── Provided material ──

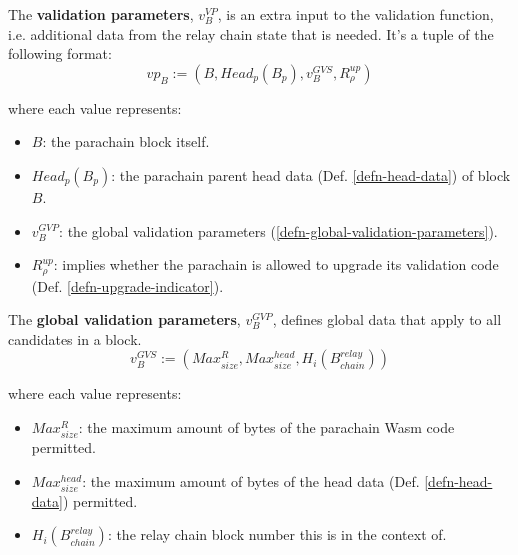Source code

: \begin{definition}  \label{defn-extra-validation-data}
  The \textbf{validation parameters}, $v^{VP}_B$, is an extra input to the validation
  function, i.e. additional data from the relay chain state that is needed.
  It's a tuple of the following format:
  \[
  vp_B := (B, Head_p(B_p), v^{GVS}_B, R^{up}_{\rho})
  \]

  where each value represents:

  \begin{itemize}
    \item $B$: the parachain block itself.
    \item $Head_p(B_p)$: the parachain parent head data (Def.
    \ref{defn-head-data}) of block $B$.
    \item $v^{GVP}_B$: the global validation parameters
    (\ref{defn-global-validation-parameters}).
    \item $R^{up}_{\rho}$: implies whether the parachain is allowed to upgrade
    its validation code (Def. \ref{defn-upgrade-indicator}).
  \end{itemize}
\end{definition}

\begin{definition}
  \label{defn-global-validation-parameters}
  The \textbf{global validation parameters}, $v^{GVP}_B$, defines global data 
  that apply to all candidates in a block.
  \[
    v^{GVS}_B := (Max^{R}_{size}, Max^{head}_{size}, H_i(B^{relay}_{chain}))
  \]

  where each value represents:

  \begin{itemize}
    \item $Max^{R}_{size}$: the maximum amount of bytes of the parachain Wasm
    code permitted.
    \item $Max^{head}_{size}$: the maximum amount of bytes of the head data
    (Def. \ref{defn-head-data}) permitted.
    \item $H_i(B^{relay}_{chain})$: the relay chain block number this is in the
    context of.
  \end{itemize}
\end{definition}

───

> _Task directions_
Restate every record exactly, please; do not copy the pictures.

> _Answer to the problem_
Source code

: \begin{definition}  \label{defn-extra-validation-data}
  The \textbf{validation parameters}, $v^{VP}_B$, is an extra input to the validation
  function, i.e. additional data from the relay chain state that is needed.
  It's a tuple of the following format:
  \[
  vp_B := (B, Head_p(B_p), v^{GVS}_B, R^{up}_{\rho})
  \]

  where each value represents:

  \begin{itemize}
    \item $B$: the parachain block itself.
    \item $Head_p(B_p)$: the parachain parent head data (Def.
    \ref{defn-head-data}) of block $B$.
    \item $v^{GVP}_B$: the global validation parameters
    (\ref{defn-global-validation-parameters}).
    \item $R^{up}_{\rho}$: implies whether the parachain is allowed to upgrade
    its validation code (Def. \ref{defn-upgrade-indicator}).
  \end{itemize}
\end{definition}

\begin{definition}
  \label{defn-global-validation-parameters}
  The \textbf{global validation parameters}, $v^{GVP}_B$, defines global data 
  that apply to all candidates in a block.
  \[
    v^{GVS}_B := (Max^{R}_{size}, Max^{head}_{size}, H_i(B^{relay}_{chain}))
  \]

  where each value represents:

  \begin{itemize}
    \item $Max^{R}_{size}$: the maximum amount of bytes of the parachain Wasm
    code permitted.
    \item $Max^{head}_{size}$: the maximum amount of bytes of the head data
    (Def. \ref{defn-head-data}) permitted.
    \item $H_i(B^{relay}_{chain})$: the relay chain block number this is in the
    context of.
  \end{itemize}
\end{definition}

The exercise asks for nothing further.